The Daily Wire's mediocrity on the prairie
The new film from the right-wing website is a childish Western fantasy that isn't worth watching or getting particularly angry about
Written by John Knefel
Published
Terror on the Prairie, a new piece of extended video content from right-wing website The Daily Wire, is little more than a feature-length adaptation of the fantasy scene in A Christmas Story where Ralphie fends off bandits using only his trusty BB gun. The script would be adequate as a first draft in a college screenwriting course, in that there are no glaring, embarrassing flaws. Instead, the plot trots along like a horse through mud, mistaking slack for thoughtfulness and telegraphing for foreshadowing.
As direct-to-video movies go, it’s probably not bad enough to become a cult classic and is more likely to be ignored than mocked. Anyone who has ever seen a poorly executed play can attest that the worst thing an actor or director can hear after curtain call is “the set was beautiful.” Along those lines, I’d like to say the location scout for Terror was phenomenal.
The movie stars former mixed martial artist Gina Carano, whose acting skills have noticeably atrophied, and UFC fighter Donald “Cowboy” Cerrone, who gives a surprisingly passable performance. The whole point of the movie is to give Carano a platform after she was fired from the Star Wars miniseries The Mandalorian for making antisemitic remarks on social media following earlier transphobic comments she had posted. The marketing is about as subtle as the movie itself: “Gina Carano is back. Disney canceled her. Now, the un-canceling begins.”
The storyline in Terror is simple. Carano’s character, Hattie, who comes from a wealthy St. Louis family, has headed west with her husband Jeb, played by Cerrone, to homestead. By the film’s opening, she has come to regret the decision, but Jeb insists they stay. “Just got to have a little grit,” he tells her. “Deep down, you’re the toughest woman in this territory.”
Characterization beyond that is minimal yet heavy-handed. In an early scene, a band of Native Americans show up with a wounded member of their tribe, and Hattie stitches her up. She’s a good person, you see. We don’t hear from any indigenous people for the rest of the film, although Hattie uses the gift the tribe gives her — a knife — to kill an attacker in the final act.

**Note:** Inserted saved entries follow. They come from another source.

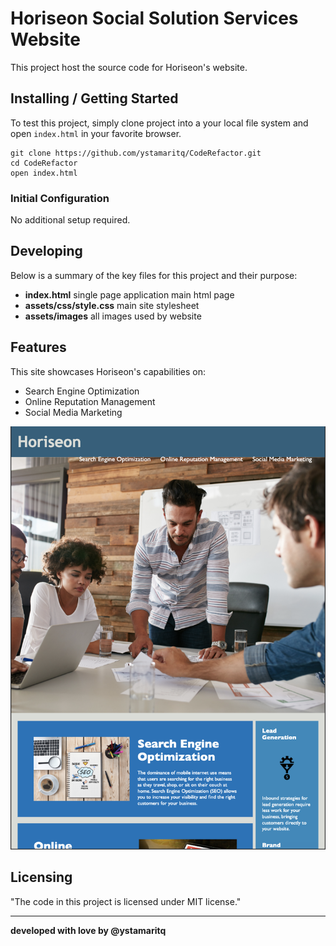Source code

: # Horiseon Social Solution Services Website

This project host the source code for Horiseon's website.

## Installing / Getting Started

To test this project, simply clone project into a your local file system and open `index.html` in your favorite browser.

```
git clone https://github.com/ystamaritq/CodeRefactor.git
cd CodeRefactor
open index.html
```

### Initial Configuration

No additional setup required.

## Developing 

Below is a summary of the key files for this project and their purpose:

- **index.html** single page application main html page
- **assets/css/style.css** main site stylesheet
- **assets/images** all images used by website

## Features

This site showcases Horiseon's capabilities on:

- Search Engine Optimization
- Online Reputation Management
- Social Media Marketing

![index preview](readme_content/index_preview.png)


## Licensing

"The code in this project is licensed under MIT license."




----
 __developed with love by **@ystamaritq**__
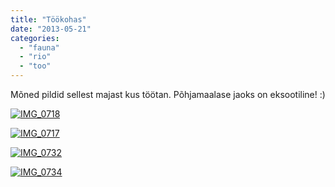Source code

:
 ```yaml
---
title: "Töökohas"
date: "2013-05-21"
categories: 
  - "fauna"
  - "rio"
  - "too"
---
```


Mõned pildid sellest majast kus töötan. Põhjamaalase jaoks on eksootiline! :)

[![IMG_0718](/images/img_0718.jpg "IMG_0718")](https://plus.google.com/photos/105755497054125787170/albums/5879889041829168769/5879889184976512370?authkey=CPGFoJWXjICUowE&pid=5879889184976512370&oid=105755497054125787170)

[![IMG_0717](/images/img_0717.jpg "IMG_0717")](https://plus.google.com/photos/105755497054125787170/albums/5879889041829168769/5879889150152049330?authkey=CPGFoJWXjICUowE&pid=5879889150152049330&oid=105755497054125787170)

[![IMG_0732](/images/img_0732.jpg "IMG_0732")](https://plus.google.com/photos/105755497054125787170/albums/5879889041829168769/5879889583153448498?authkey=CPGFoJWXjICUowE&pid=5879889583153448498&oid=105755497054125787170)

[![IMG_0734](/images/img_0734.jpg "IMG_0734")](https://plus.google.com/photos/105755497054125787170/albums/5879889041829168769/5879889667076575618?authkey=CPGFoJWXjICUowE&pid=5879889667076575618&oid=105755497054125787170)
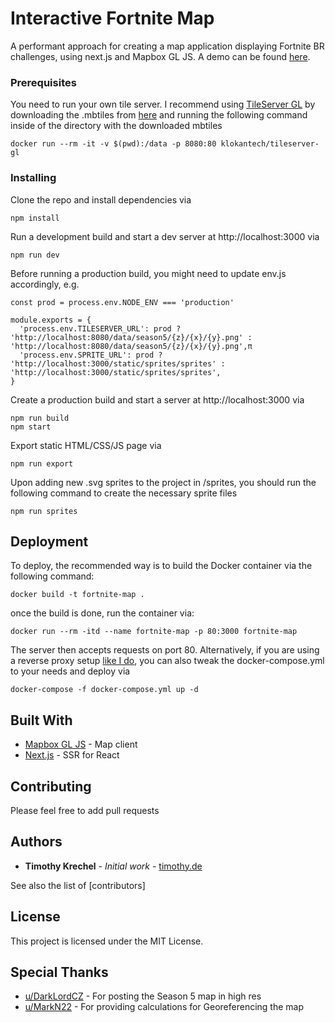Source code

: # Interactive Fortnite Map

A performant approach for creating a map application displaying Fortnite BR challenges, using next.js and Mapbox GL JS.
A demo can be found [here](https://fortnite.timothy.de).

### Prerequisites

You need to run your own tile server. I recommend using [TileServer GL](https://github.com/klokantech/tileserver-gl) by downloading the .mbtiles from [here](https://drive.google.com/file/d/1Dvo833erO_pnGmjUm4EzLhHk_0stfCF6/view?usp=sharing) and running the following command inside of the directory with the downloaded mbtiles

```
docker run --rm -it -v $(pwd):/data -p 8080:80 klokantech/tileserver-gl
```

### Installing

Clone the repo and install dependencies via

```
npm install
```

Run a development build and start a dev server at http://localhost:3000 via

```
npm run dev
```

Before running a production build, you might need to update env.js accordingly, e.g.

```
const prod = process.env.NODE_ENV === 'production'

module.exports = {
  'process.env.TILESERVER_URL': prod ? 'http://localhost:8080/data/season5/{z}/{x}/{y}.png' : 'http://localhost:8080/data/season5/{z}/{x}/{y}.png',π
  'process.env.SPRITE_URL': prod ? 'http://localhost:3000/static/sprites/sprites' : 'http://localhost:3000/static/sprites/sprites',
}
```

Create a production build and start a server at http://localhost:3000 via

```
npm run build
npm start
```

Export static HTML/CSS/JS page via

```
npm run export
```

Upon adding new .svg sprites to the project in /sprites, you should run the following command to create the necessary sprite files

```
npm run sprites
```

## Deployment

To deploy, the recommended way is to build the Docker container via the following command:

```
docker build -t fortnite-map .
```

once the build is done, run the container via:

```
docker run --rm -itd --name fortnite-map -p 80:3000 fortnite-map
```

The server then accepts requests on port 80.
Alternatively, if you are using a reverse proxy setup [like I do](https://github.com/timothyde/aws-reverse-proxy), you can also tweak the docker-compose.yml to your needs and deploy via

```
docker-compose -f docker-compose.yml up -d
```

## Built With

- [Mapbox GL JS](https://github.com/mapbox/mapbox-gl-js) - Map client
- [Next.js](https://github.com/zeit/next.js) - SSR for React

## Contributing

Please feel free to add pull requests

## Authors

- **Timothy Krechel** - _Initial work_ - [timothy.de](https://www.timothy.de)

See also the list of [contributors]

## License

This project is licensed under the MIT License.

## Special Thanks

- [u/DarkLordCZ](https://www.reddit.com/user/DarkLordCZ) - For posting the Season 5 map in high res
- [u/MarkN22](https://www.reddit.com/r/FortNiteBR/comments/88ktnr/i_calculated_how_big_the_map_was_in_fortnite/) - For providing calculations for Georeferencing the map
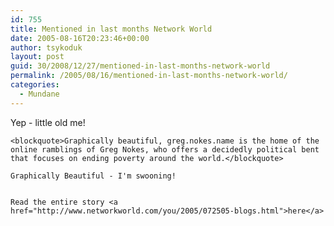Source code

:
 ```yaml
---
id: 755
title: Mentioned in last months Network World
date: 2005-08-16T20:23:46+00:00
author: tsykoduk
layout: post
guid: 30/2008/12/27/mentioned-in-last-months-network-world
permalink: /2005/08/16/mentioned-in-last-months-network-world/
categories:
  - Mundane
---
```

Yep - little old me!


	<blockquote>Graphically beautiful, greg.nokes.name is the home of the online ramblings of Greg Nokes, who offers a decidedly political bent that focuses on ending poverty around the world.</blockquote>

	Graphically Beautiful - I'm swooning!


	Read the entire story <a href="http://www.networkworld.com/you/2005/072505-blogs.html">here</a>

While Jeb goes to town to get supplies and look for work, a gang of bandits — we learn later that they’re former Confederate soldiers led by a character called Captain Miller — show up to menace Hattie and her children. What follows is an extended stand-off that takes up most of the rest of the movie. Hattie manages to prevent them from storming her house — she’s standing her ground, you see — only to realize later that she and her children are bait. Jeb is the real target. What? Yeah.

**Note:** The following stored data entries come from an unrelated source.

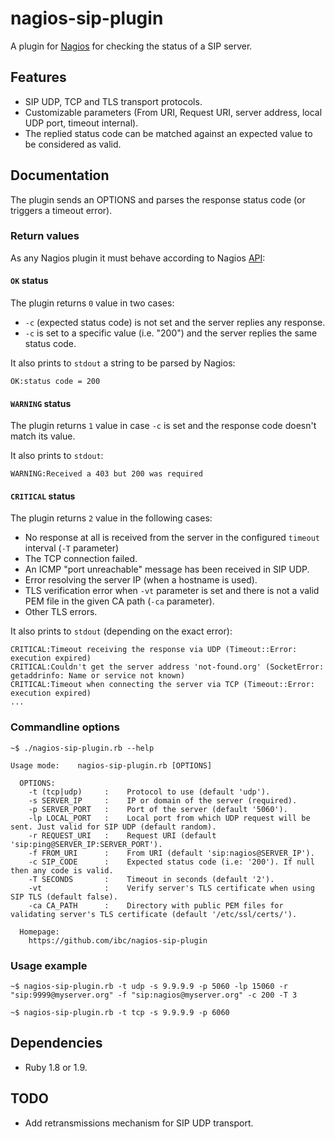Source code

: nagios-sip-plugin
=================

A plugin for [Nagios](http://www.nagios.org/) for checking the status of a SIP server.


## Features

* SIP UDP, TCP and TLS transport protocols.
* Customizable parameters (From URI, Request URI, server address, local UDP port, timeout internal).
* The replied status code can be matched against an expected value to be considered as valid.


## Documentation

The plugin sends an OPTIONS and parses the response status code (or triggers a timeout error).


### Return values

As any Nagios plugin it must behave according to Nagios [API](http://nagios.sourceforge.net/docs/3_0/pluginapi.html):


#### `OK` status

The plugin returns `0` value in two cases:

* `-c` (expected status code) is not set and the server replies any response.
* `-c` is set to a specific value (i.e. "200") and the server replies the same status code.

It also prints to `stdout` a string to be parsed by Nagios:
```
OK:status code = 200
```


#### `WARNING` status

The plugin returns `1` value in case `-c` is set and the response code doesn't match its value.

It also prints to `stdout`:
```
WARNING:Received a 403 but 200 was required
```


#### `CRITICAL` status

The plugin returns `2` value in the following cases:

* No response at all is received from the server in the configured `timeout` interval (`-T` parameter)
* The TCP connection failed.
* An ICMP "port unreachable" message has been received in SIP UDP.
* Error resolving the server IP (when a hostname is used).
* TLS verification error when `-vt` parameter is set and there is not a valid PEM file in the given CA path (`-ca` parameter).
* Other TLS errors.

It also prints to `stdout` (depending on the exact error):
```
CRITICAL:Timeout receiving the response via UDP (Timeout::Error: execution expired)
CRITICAL:Couldn't get the server address 'not-found.org' (SocketError: getaddrinfo: Name or service not known)
CRITICAL:Timeout when connecting the server via TCP (Timeout::Error: execution expired)
...
```


### Commandline options

```
~$ ./nagios-sip-plugin.rb --help

Usage mode:    nagios-sip-plugin.rb [OPTIONS]

  OPTIONS:
    -t (tcp|udp)     :    Protocol to use (default 'udp').
    -s SERVER_IP     :    IP or domain of the server (required).
    -p SERVER_PORT   :    Port of the server (default '5060').
    -lp LOCAL_PORT   :    Local port from which UDP request will be sent. Just valid for SIP UDP (default random).
    -r REQUEST_URI   :    Request URI (default 'sip:ping@SERVER_IP:SERVER_PORT').
    -f FROM_URI      :    From URI (default 'sip:nagios@SERVER_IP').
    -c SIP_CODE      :    Expected status code (i.e: '200'). If null then any code is valid.
    -T SECONDS       :    Timeout in seconds (default '2').
    -vt              :    Verify server's TLS certificate when using SIP TLS (default false).
    -ca CA_PATH      :    Directory with public PEM files for validating server's TLS certificate (default '/etc/ssl/certs/').

  Homepage:
    https://github.com/ibc/nagios-sip-plugin
```


### Usage example

```
~$ nagios-sip-plugin.rb -t udp -s 9.9.9.9 -p 5060 -lp 15060 -r "sip:9999@myserver.org" -f "sip:nagios@myserver.org" -c 200 -T 3
```
```
~$ nagios-sip-plugin.rb -t tcp -s 9.9.9.9 -p 6060
```

## Dependencies

* Ruby 1.8 or 1.9.


## TODO

* Add retransmissions mechanism for SIP UDP transport.
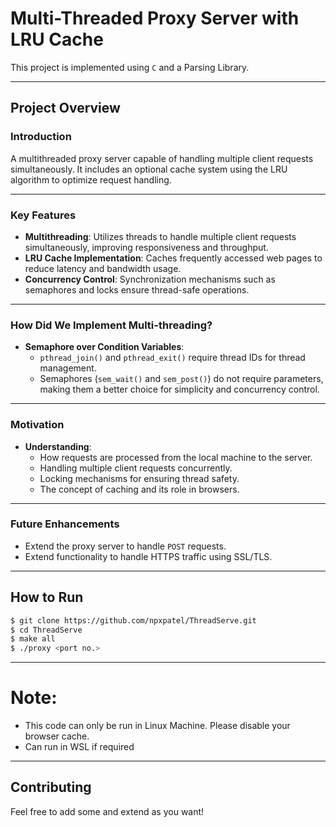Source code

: # **Multi-Threaded Proxy Server with LRU Cache**

This project is implemented using `C` and a Parsing Library.

---

## **Project Overview**

### **Introduction**
A multithreaded proxy server capable of handling multiple client requests simultaneously. It includes an optional cache system using the LRU algorithm to optimize request handling.

---

### **Key Features**
- **Multithreading**: Utilizes threads to handle multiple client requests simultaneously, improving responsiveness and throughput.
- **LRU Cache Implementation**: Caches frequently accessed web pages to reduce latency and bandwidth usage.
- **Concurrency Control**: Synchronization mechanisms such as semaphores and locks ensure thread-safe operations.

---

### **How Did We Implement Multi-threading?**
- **Semaphore over Condition Variables**:
  - `pthread_join()` and `pthread_exit()` require thread IDs for thread management.
  - Semaphores (`sem_wait()` and `sem_post()`) do not require parameters, making them a better choice for simplicity and concurrency control.

---

### **Motivation**
- **Understanding**:
  - How requests are processed from the local machine to the server.
  - Handling multiple client requests concurrently.
  - Locking mechanisms for ensuring thread safety.
  - The concept of caching and its role in browsers.

---

### **Future Enhancements**
- Extend the proxy server to handle `POST` requests.
- Extend functionality to handle HTTPS traffic using SSL/TLS.

---

## **How to Run**

```bash
$ git clone https://github.com/npxpatel/ThreadServe.git
$ cd ThreadServe
$ make all
$ ./proxy <port no.>
```

---

# Note:
- This code can only be run in Linux Machine. Please disable your browser cache.
- Can run in WSL if required

---

## Contributing

Feel free to add some and extend as you want!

It turns out Jeb and Miller have a history. Jeb was a former Confederate soldier at the outset of the Civil War, but eventually defected to the Union by its end. “Things weren’t simple back then,” Hattie tells her son of his father’s decision to initially fight a war on the side of enslavers. At one point during the war, Jeb tried to murder Miller but ended up accidentally killing his daughter. Miller is now out for revenge, and this personal backstory — more than that fact that he was a high-ranking Confederate officer who fought to maintain a society based on racist chattel slavery — serves to explain his character defects.

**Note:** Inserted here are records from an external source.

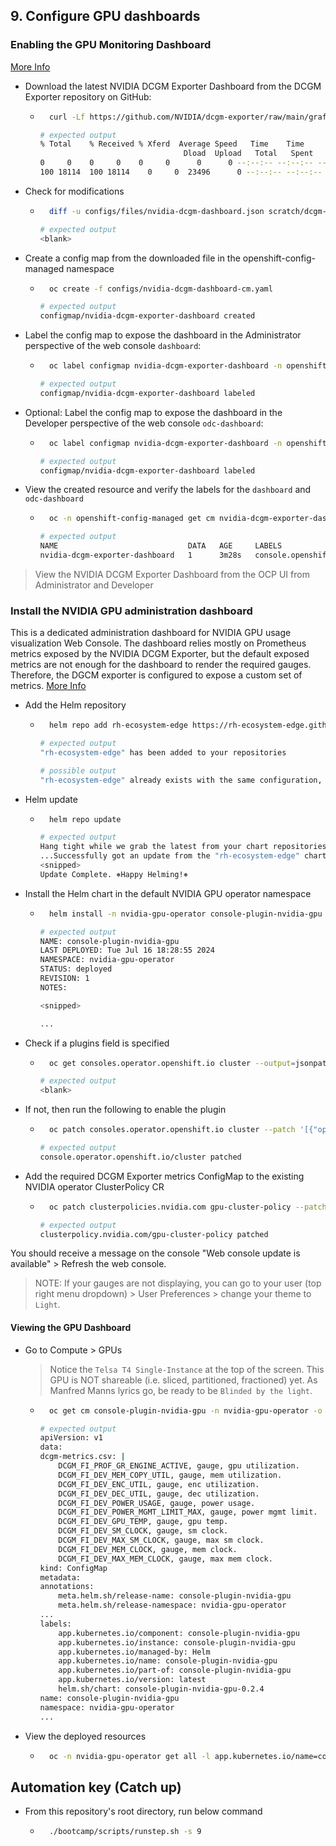 ## 9. Configure GPU dashboards

### Enabling the GPU Monitoring Dashboard

[More Info](https://docs.nvidia.com/datacenter/cloud-native/openshift/latest/enable-gpu-monitoring-dashboard.html)

- Download the latest NVIDIA DCGM Exporter Dashboard from the DCGM Exporter repository on GitHub:

  - ```sh
      curl -Lf https://github.com/NVIDIA/dcgm-exporter/raw/main/grafana/dcgm-exporter-dashboard.json -o scratch/dcgm-exporter-dashboard.json
    ```

    ```sh
    # expected output
    % Total    % Received % Xferd  Average Speed   Time    Time     Time  Current
                                    Dload  Upload   Total   Spent    Left  Speed
    0     0    0     0    0     0      0      0 --:--:-- --:--:-- --:--:--     0
    100 18114  100 18114    0     0  23496      0 --:--:-- --:--:-- --:--:-- 23496
    ```

- Check for modifications

  - ```sh
      diff -u configs/files/nvidia-dcgm-dashboard.json scratch/dcgm-exporter-dashboard.json
    ```

    ```sh
    # expected output
    <blank>
    ```

- Create a config map from the downloaded file in the openshift-config-managed namespace

  - ```sh
      oc create -f configs/nvidia-dcgm-dashboard-cm.yaml
    ```

    ```sh
    # expected output
    configmap/nvidia-dcgm-exporter-dashboard created
    ```

- Label the config map to expose the dashboard in the Administrator perspective of the web console `dashboard`:

  - ```sh
      oc label configmap nvidia-dcgm-exporter-dashboard -n openshift-config-managed "console.openshift.io/dashboard=true"
    ```

    ```sh
    # expected output
    configmap/nvidia-dcgm-exporter-dashboard labeled
    ```

- Optional: Label the config map to expose the dashboard in the Developer perspective of the web console `odc-dashboard`:

  - ```sh
      oc label configmap nvidia-dcgm-exporter-dashboard -n openshift-config-managed "console.openshift.io/odc-dashboard=true"
    ```

    ```sh
    # expected output
    configmap/nvidia-dcgm-exporter-dashboard labeled
    ```

- View the created resource and verify the labels for the `dashboard` and `odc-dashboard`

  - ```sh
      oc -n openshift-config-managed get cm nvidia-dcgm-exporter-dashboard --show-labels
    ```

    ```sh
    # expected output
    NAME                             DATA   AGE     LABELS
    nvidia-dcgm-exporter-dashboard   1      3m28s   console.openshift.io/dashboard=true,console.openshift.io/odc-dashboard=true
    ```

> View the NVIDIA DCGM Exporter Dashboard from the OCP UI from Administrator and Developer

### Install the NVIDIA GPU administration dashboard

This is a dedicated administration dashboard for NVIDIA GPU usage visualization Web Console. The dashboard relies mostly on Prometheus metrics exposed by the NVIDIA DCGM Exporter, but the default exposed metrics are not enough for the dashboard to render the required gauges. Therefore, the DGCM exporter is configured to expose a custom set of metrics.
[More Info](https://docs.openshift.com/container-platform/4.15/observability/monitoring/nvidia-gpu-admin-dashboard.html)

- Add the Helm repository

  - ```sh
      helm repo add rh-ecosystem-edge https://rh-ecosystem-edge.github.io/console-plugin-nvidia-gpu
    ```

    ```sh
    # expected output
    "rh-ecosystem-edge" has been added to your repositories

    # possible output
    "rh-ecosystem-edge" already exists with the same configuration, skipping
    ```

- Helm update

  - ```sh
      helm repo update
    ```

    ```sh
    # expected output
    Hang tight while we grab the latest from your chart repositories...
    ...Successfully got an update from the "rh-ecosystem-edge" chart repository
    <snipped>
    Update Complete. ⎈Happy Helming!⎈
    ```

- Install the Helm chart in the default NVIDIA GPU operator namespace

  - ```sh
      helm install -n nvidia-gpu-operator console-plugin-nvidia-gpu rh-ecosystem-edge/console-plugin-nvidia-gpu
    ```

    ```sh
    # expected output
    NAME: console-plugin-nvidia-gpu
    LAST DEPLOYED: Tue Jul 16 18:28:55 2024
    NAMESPACE: nvidia-gpu-operator
    STATUS: deployed
    REVISION: 1
    NOTES:

    <snipped>

    ...
    ```

- Check if a plugins field is specified

  - ```sh
      oc get consoles.operator.openshift.io cluster --output=jsonpath="{.spec.plugins}"
    ```

    ```sh
    # expected output
    <blank>
    ```

- If not, then run the following to enable the plugin

  - ```sh
      oc patch consoles.operator.openshift.io cluster --patch '[{"op": "add", "path": "/spec/plugins/-", "value": "console-plugin-nvidia-gpu" }]' --type=json
    ```

    ```sh
    # expected output
    console.operator.openshift.io/cluster patched
    ```

- Add the required DCGM Exporter metrics ConfigMap to the existing NVIDIA operator ClusterPolicy CR

  - ```sh
      oc patch clusterpolicies.nvidia.com gpu-cluster-policy --patch '{ "spec": { "dcgmExporter": { "config": { "name": "console-plugin-nvidia-gpu" } } } }' --type=merge
    ```

    ```sh
    # expected output
    clusterpolicy.nvidia.com/gpu-cluster-policy patched
    ```

You should receive a message on the console "Web console update is available" > Refresh the web console.

> NOTE: If your gauges are not displaying, you can go to your user (top right menu dropdown) > User Preferences > change your theme to `Light`.

#### Viewing the GPU Dashboard

- Go to Compute > GPUs

  > Notice the `Telsa T4 Single-Instance` at the top of the screen. This GPU is NOT shareable (i.e. sliced, partitioned, fractioned) yet. As Manfred Manns lyrics go, be ready to be `Blinded by the light`.

  - ```sh
      oc get cm console-plugin-nvidia-gpu -n nvidia-gpu-operator -o yaml
    ```

    ```sh
    # expected output
    apiVersion: v1
    data:
    dcgm-metrics.csv: |
        DCGM_FI_PROF_GR_ENGINE_ACTIVE, gauge, gpu utilization.
        DCGM_FI_DEV_MEM_COPY_UTIL, gauge, mem utilization.
        DCGM_FI_DEV_ENC_UTIL, gauge, enc utilization.
        DCGM_FI_DEV_DEC_UTIL, gauge, dec utilization.
        DCGM_FI_DEV_POWER_USAGE, gauge, power usage.
        DCGM_FI_DEV_POWER_MGMT_LIMIT_MAX, gauge, power mgmt limit.
        DCGM_FI_DEV_GPU_TEMP, gauge, gpu temp.
        DCGM_FI_DEV_SM_CLOCK, gauge, sm clock.
        DCGM_FI_DEV_MAX_SM_CLOCK, gauge, max sm clock.
        DCGM_FI_DEV_MEM_CLOCK, gauge, mem clock.
        DCGM_FI_DEV_MAX_MEM_CLOCK, gauge, max mem clock.
    kind: ConfigMap
    metadata:
    annotations:
        meta.helm.sh/release-name: console-plugin-nvidia-gpu
        meta.helm.sh/release-namespace: nvidia-gpu-operator
    ...
    labels:
        app.kubernetes.io/component: console-plugin-nvidia-gpu
        app.kubernetes.io/instance: console-plugin-nvidia-gpu
        app.kubernetes.io/managed-by: Helm
        app.kubernetes.io/name: console-plugin-nvidia-gpu
        app.kubernetes.io/part-of: console-plugin-nvidia-gpu
        app.kubernetes.io/version: latest
        helm.sh/chart: console-plugin-nvidia-gpu-0.2.4
    name: console-plugin-nvidia-gpu
    namespace: nvidia-gpu-operator
    ...
    ```

- View the deployed resources

  - ```sh
      oc -n nvidia-gpu-operator get all -l app.kubernetes.io/name=console-plugin-nvidia-gpu
    ```

## Automation key (Catch up)

- From this repository's root directory, run below command
  - ```sh
      ./bootcamp/scripts/runstep.sh -s 9
    ```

After getting nice and liquored up in town, Jeb sees a wanted poster with Miller’s face on it and hurries home, which brings us to the movie’s final act. When Jeb returns to the farm, he finds Hattie has been taken captive by the gang, and he surrenders to them under the promise that they’ll let her go. They do not. In a needlessly gratuitous scene of sexual violence, Hattie uses the knife she was gifted to kill one of the bandits as he tries to rape her. She frees Jeb, and together they kill Miller and his remaining foot soldier.
We close with a wide shot of other settlers rebuilding Hattie and Jeb’s burned-down shack. It's a happy ending, if you find settler colonialism and the slow-moving genocide of indigenous peoples heartwarming.
Unlike other movies from the Daily Wire — like the new anti-trans What Is a Woman? — Terror doesn’t explicitly mine reactionary bigotry to court controversy and attention from the press, with the notable exception of highlighting Carano’s “un-canceling.” Instead, it seems designed to attract a wider audience interested in Americana genre films and use that as an entry point into the site’s far-right politics. For now, Terror is siloed off and seems destined for a short shelf life in the attention economy. But it would be a mistake to ignore what the Daily Wire is trying to do, even if it is poorly executed.